§ WORK TO COMPLETE: Where the word "case" shows up in the entries below, please copy the whole line.

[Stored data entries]
=======

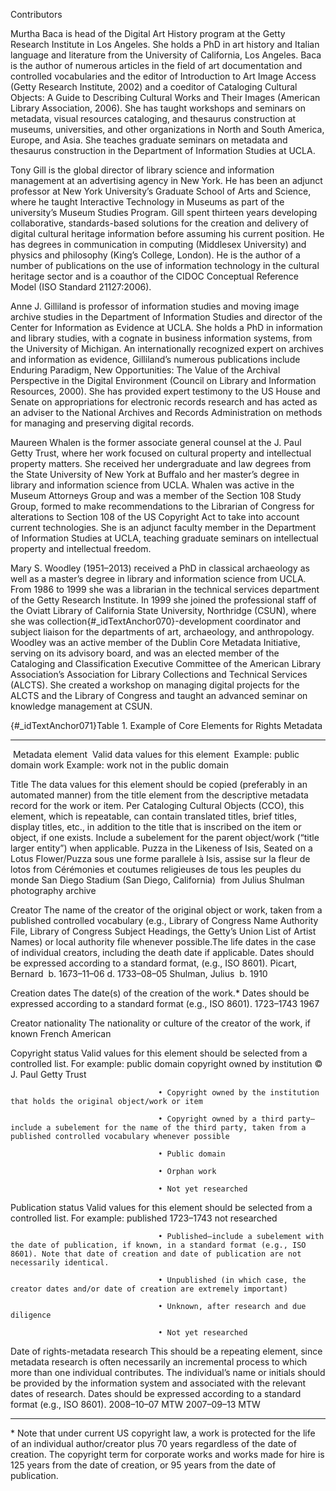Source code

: <div class="Basic-Graphics-Frame">

Contributors

<span class="Helv-Lt-Std-Bold-Cond">Murtha Baca</span> is head of the Digital Art History program at the Getty Research Institute in Los Angeles. She holds a PhD in art history and Italian language and literature from the University of California, Los Angeles. Baca is the author of numerous articles in the field of art documentation and controlled vocabularies and the editor of <span class="Helv-Lt-Std-LT-Cond-Ital">Introduction to Art Image Access</span> (Getty Research Institute, 2002) and a coeditor of <span class="Helv-Lt-Std-LT-Cond-Ital">Cataloging Cultural Objects: A Guide to Describing Cultural Works and Their Images</span> (American Library Association, 2006). She has taught workshops and seminars on metadata, visual resources cataloging, and thesaurus construction at museums, universities, and other organizations in North and South America, Europe, and Asia. She teaches graduate seminars on metadata and thesaurus construction in the Department of Information Studies at UCLA.

<span class="Helv-Lt-Std-Bold-Cond">Tony Gill</span> is the global director of library science and information management at an advertising agency in New York. He has been an adjunct professor at New York University’s Graduate School of Arts and Science, where he taught Interactive Technology in Museums as part of the university’s Museum Studies Program. Gill spent thirteen years developing collaborative, standards-based solutions for the creation and delivery of digital cultural heritage information before assuming his current position. He has degrees in communication in computing (Middlesex University) and physics and philosophy (King’s College, London). He is the author of a number of publications on the use of information technology in the cultural heritage sector and is a coauthor of the CIDOC Conceptual Reference Model (ISO Standard 21127:2006). 

<span class="Helv-Lt-Std-Bold-Cond">Anne J. Gilliland</span> is professor of information studies and moving image archive studies in the Department of Information Studies and director of the Center for Information as Evidence at UCLA. She holds a PhD in information and library studies, with a cognate in business information systems, from the University of Michigan. An internationally recognized expert on archives and information as evidence, Gilliland’s numerous publications include <span class="Helv-Lt-Std-LT-Cond-Ital">Enduring Paradigm, New Opportunities: The Value of the Archival Perspective in the Digital Environment</span> (Council on Library and Information Resources, 2000). She has provided expert testimony to the US House and Senate on appropriations for electronic records research and has acted as an adviser to the National Archives and Records Administration on methods for managing and preserving digital records.

<span class="Helv-Lt-Std-Bold-Cond">Maureen Whalen</span> is the former associate general counsel at the J. Paul Getty Trust, where her work focused on cultural property and intellectual property matters. She received her undergraduate and law degrees from the State University of New York at Buffalo and her master’s degree in library and information science from UCLA. Whalen was active in the Museum Attorneys Group and was a member of the Section 108 Study Group, formed to make recommendations to the Librarian of Congress for alterations to Section 108 of the US Copyright Act to take into account current technologies. She is an adjunct faculty member in the Department of Information Studies at UCLA, teaching graduate seminars on intellectual property and intellectual freedom.

<span class="Helv-Lt-Std-Bold-Cond">Mary S. Woodley</span> (1951–2013) received a PhD in classical archaeology as well as a master’s degree in library and information science from UCLA. From 1986 to 1999 she was a librarian in the technical services department of the Getty Research Institute. In 1999 she joined the professional staff of the Oviatt Library of California State University, Northridge (CSUN), where she was collection[](){#_idTextAnchor070}-development coordinator and subject liaison for the departments of art, archaeology, and anthropology. Woodley was an active member of the Dublin Core Metadata Initiative, serving on its advisory board, and was an elected member of the Cataloging and Classification Executive Committee of the American Library Association’s Association for Library Collections and Technical Services (ALCTS). She created a workshop on managing digital projects for the ALCTS and the Library of Congress and taught an advanced seminar on knowledge management at CSUN.

</div>

<div>

<div id="_idContainer015" class="Basic-Graphics-Frame">

</div>

</div>

<div>

<div id="_idContainer016" class="Basic-Graphics-Frame">

</div>

</div>

<div>

<div id="_idContainer019">

<div id="_idContainer017" class="Basic-Graphics-Frame">

</div>

<div id="_idContainer018" class="Basic-Graphics-Frame">

</div>

</div>

</div>

<div>

<div id="_idContainer022">

<div id="_idContainer020" class="Basic-Graphics-Frame">

</div>

<div id="_idContainer021" class="Basic-Graphics-Frame">

</div>

</div>

</div>

<div>

<div id="_idContainer023" class="Basic-Graphics-Frame">

</div>

</div>

<div>

<div id="_idContainer026">

<div id="_idContainer024" class="Basic-Graphics-Frame">

</div>

<div id="_idContainer025" class="Basic-Graphics-Frame">

</div>

</div>

</div>

<div>

<div id="_idContainer027" class="Basic-Graphics-Frame">

</div>

</div>

<div id="_idContainer028" class="Basic-Graphics-Frame">

</div>

<div id="_idContainer029" class="Basic-Graphics-Frame">

</div>

<div>

<div id="_idContainer030" class="Basic-Graphics-Frame">

</div>

</div>

<div id="_idContainer031" class="Basic-Graphics-Frame">

</div>

<div>

<div id="_idContainer032" class="Basic-Graphics-Frame">

</div>

</div>

<div id="_idContainer033" class="Basic-Graphics-Frame">

</div>

<div id="_idContainer034" class="Basic-Text-Frame">

<span class="TN">[](){#_idTextAnchor071}Table 1.</span> Example of Core Elements for Rights Metadata

  ---------------------------------- ------------------------------------------------------------------------------------------------------------------------------------------------------------------------------------------------------------------------------------------------------------------------------------------------------------------------------------------------------------------------------------------------------------------------------------------------------------------------------------------------ ----------------------------------------------------------------------------------------------------------------------------------------------------------------------------------------------------------------------------------------------------------------------------------------------- --------------------------------------------------------------------------------------------------------------------------------------------------------------------------------
   Metadata element                   Valid data values for this element                                                                                                                                                                                                                                                                                                                                                                                                                                                               Example: public domain work                                                                                                                                                                                                                                                                    Example: work not in the public domain

  Title                              The data values for this element should be copied (preferably in an automated manner) from the title element from the descriptive metadata record for the work or item. Per Cataloging Cultural Objects (CCO), this element, which is repeatable, can contain translated titles, brief titles, display titles, etc., in addition to the title that is inscribed on the item or object, if one exists. Include a subelement for the parent object/work (“title larger entity”) when applicable.   <span class="Helv-Lt-Std-LT-Cond-Ital">Puzza in the Likeness of Isis, Seated on a Lotus Flower/Puzza sous une forme parallele à Isis, assise sur la fleur de lotos </span>from<span class="Helv-Lt-Std-LT-Cond-Ital"> Cérémonies et coutumes religieuses de tous les peuples du monde </span>   <span class="Helv-Lt-Std-LT-Cond-Ital">San Diego Stadium (San Diego, California) </span> from <span class="Helv-Lt-Std-LT-Cond-Ital">Julius Shulman photography archive</span>

  Creator                            The name of the creator of the original object or work, taken from a published controlled vocabulary (e.g., Library of Congress Name Authority File, Library of Congress Subject Headings, the Getty’s Union List of Artist Names) or local authority file whenever possible.The life dates in the case of individual creators, including the death date if applicable. Dates should be expressed according to a standard format, (e.g., ISO 8601).                                              <span class="Helv-Lt-Std-LT-Cond-Ital">Picart, Bernard </span> <span class="Helv-Lt-Std-LT-Cond-Ital">b. 1673–11–06 d. 1733–08–05</span>                                                                                                                                                        <span class="Helv-Lt-Std-LT-Cond-Ital">Shulman, Julius </span> <span class="Helv-Lt-Std-LT-Cond-Ital">b. 1910</span>

  Creation dates                     The date(s) of the creation of the work.\* Dates should be expressed according to a standard format (e.g., ISO 8601).                                                                                                                                                                                                                                                                                                                                                                            <span class="Helv-Lt-Std-LT-Cond-Ital">1723–1743</span>                                                                                                                                                                                                                                         <span class="Helv-Lt-Std-LT-Cond-Ital">1967</span>

  Creator nationality                The nationality or culture of the creator of the work, if known                                                                                                                                                                                                                                                                                                                                                                                                                                  <span class="Helv-Lt-Std-LT-Cond-Ital">French</span>                                                                                                                                                                                                                                            <span class="Helv-Lt-Std-LT-Cond-Ital">American</span>

  Copyright status                   Valid values for this element should be selected from a controlled list. For example:                                                                                                                                                                                                                                                                                                                                                                                                            <span class="Helv-Lt-Std-LT-Cond-Ital">public domain</span>                                                                                                                                                                                                                                     <span class="Helv-Lt-Std-LT-Cond-Ital">copyright owned by institution © J. Paul Getty Trust</span>
                                                                                                                                                                                                                                                                                                                                                                                                                                                                                                                                                                                                                                                                                                                                                                                                                                      
                                     • Copyright owned by the institution that holds the original object/work or item                                                                                                                                                                                                                                                                                                                                                                                                                                                                                                                                                                                                                                                                                                                 
                                                                                                                                                                                                                                                                                                                                                                                                                                                                                                                                                                                                                                                                                                                                                                                                                                      
                                     • Copyright owned by a third party—include a subelement for the name of the third party, taken from a published controlled vocabulary whenever possible                                                                                                                                                                                                                                                                                                                                                                                                                                                                                                                                                                                                                                          
                                                                                                                                                                                                                                                                                                                                                                                                                                                                                                                                                                                                                                                                                                                                                                                                                                      
                                     • Public domain                                                                                                                                                                                                                                                                                                                                                                                                                                                                                                                                                                                                                                                                                                                                                                                  
                                                                                                                                                                                                                                                                                                                                                                                                                                                                                                                                                                                                                                                                                                                                                                                                                                      
                                     • Orphan work                                                                                                                                                                                                                                                                                                                                                                                                                                                                                                                                                                                                                                                                                                                                                                                    
                                                                                                                                                                                                                                                                                                                                                                                                                                                                                                                                                                                                                                                                                                                                                                                                                                      
                                     • Not yet researched                                                                                                                                                                                                                                                                                                                                                                                                                                                                                                                                                                                                                                                                                                                                                                             

  Publication status                 Valid values for this element should be selected from a controlled list. For example:                                                                                                                                                                                                                                                                                                                                                                                                            <span class="Helv-Lt-Std-LT-Cond-Ital">published 1723–1743</span>                                                                                                                                                                                                                               <span class="Helv-Lt-Std-LT-Cond-Ital">not researched</span>
                                                                                                                                                                                                                                                                                                                                                                                                                                                                                                                                                                                                                                                                                                                                                                                                                                      
                                     • Published—include a subelement with the date of publication, if known, in a standard format (e.g., ISO 8601). Note that date of creation and date of publication are not necessarily identical.                                                                                                                                                                                                                                                                                                                                                                                                                                                                                                                                                                                                
                                                                                                                                                                                                                                                                                                                                                                                                                                                                                                                                                                                                                                                                                                                                                                                                                                      
                                     • Unpublished (in which case, the creator dates and/or date of creation are extremely important)                                                                                                                                                                                                                                                                                                                                                                                                                                                                                                                                                                                                                                                                                                 
                                                                                                                                                                                                                                                                                                                                                                                                                                                                                                                                                                                                                                                                                                                                                                                                                                      
                                     • Unknown, after research and due diligence                                                                                                                                                                                                                                                                                                                                                                                                                                                                                                                                                                                                                                                                                                                                                      
                                                                                                                                                                                                                                                                                                                                                                                                                                                                                                                                                                                                                                                                                                                                                                                                                                      
                                     • Not yet researched                                                                                                                                                                                                                                                                                                                                                                                                                                                                                                                                                                                                                                                                                                                                                                             

  Date of rights-metadata research   This should be a repeating element, since metadata research is often necessarily an incremental process to which more than one individual contributes. The individual’s name or initials should be provided by the information system and associated with the relevant dates of research. Dates should be expressed according to a standard format (e.g., ISO 8601).                                                                                                                             <span class="Helv-Lt-Std-LT-Cond-Ital">2008–10–07 MTW</span>                                                                                                                                                                                                                                    <span class="Helv-Lt-Std-LT-Cond-Ital">2007–09–13 MTW</span>
  ---------------------------------- ------------------------------------------------------------------------------------------------------------------------------------------------------------------------------------------------------------------------------------------------------------------------------------------------------------------------------------------------------------------------------------------------------------------------------------------------------------------------------------------------ ----------------------------------------------------------------------------------------------------------------------------------------------------------------------------------------------------------------------------------------------------------------------------------------------- --------------------------------------------------------------------------------------------------------------------------------------------------------------------------------

\* Note that under current US copyright law, a work is protected for the life of an individual author/creator plus 70 years regardless of the date of creation. The copyright term for corporate works and works made for hire is 125 years from the date of creation, or 95 years from the date of publication.

</div>

<div>

<div id="_idContainer035" class="Basic-Graphics-Frame">

</div>

</div>

<div>

<div id="_idContainer036" class="Basic-Graphics-Frame">

</div>

</div>

<div id="_idContainer037" class="Basic-Graphics-Frame">

</div>

<div>

<div id="_idContainer038" class="Basic-Graphics-Frame">

</div>

</div>

<div id="_idContainer039" class="Basic-Graphics-Frame">

</div>

<div>

<div id="_idContainer040" class="Basic-Graphics-Frame">

</div>

</div>

<div>

<div id="_idContainer041" class="Basic-Graphics-Frame">

</div>

</div>

<div id="_idContainer042" class="Basic-Graphics-Frame">

</div>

=======

§ RESULT FOR THIS EXERCISE:
  Creator                            The name of the creator of the original object or work, taken from a published controlled vocabulary (e.g., Library of Congress Name Authority File, Library of Congress Subject Headings, the Getty’s Union List of Artist Names) or local authority file whenever possible.The life dates in the case of individual creators, including the death date if applicable. Dates should be expressed according to a standard format, (e.g., ISO 8601).                                              <span class="Helv-Lt-Std-LT-Cond-Ital">Picart, Bernard </span> <span class="Helv-Lt-Std-LT-Cond-Ital">b. 1673–11–06 d. 1733–08–05</span>                                                                                                                                                        <span class="Helv-Lt-Std-LT-Cond-Ital">Shulman, Julius </span> <span class="Helv-Lt-Std-LT-Cond-Ital">b. 1910</span>
                                     • Unpublished (in which case, the creator dates and/or date of creation are extremely important)                                                                                                                                                                                                                                                                                                                                                                                                                                                                                                                                                                                                                                                                                                 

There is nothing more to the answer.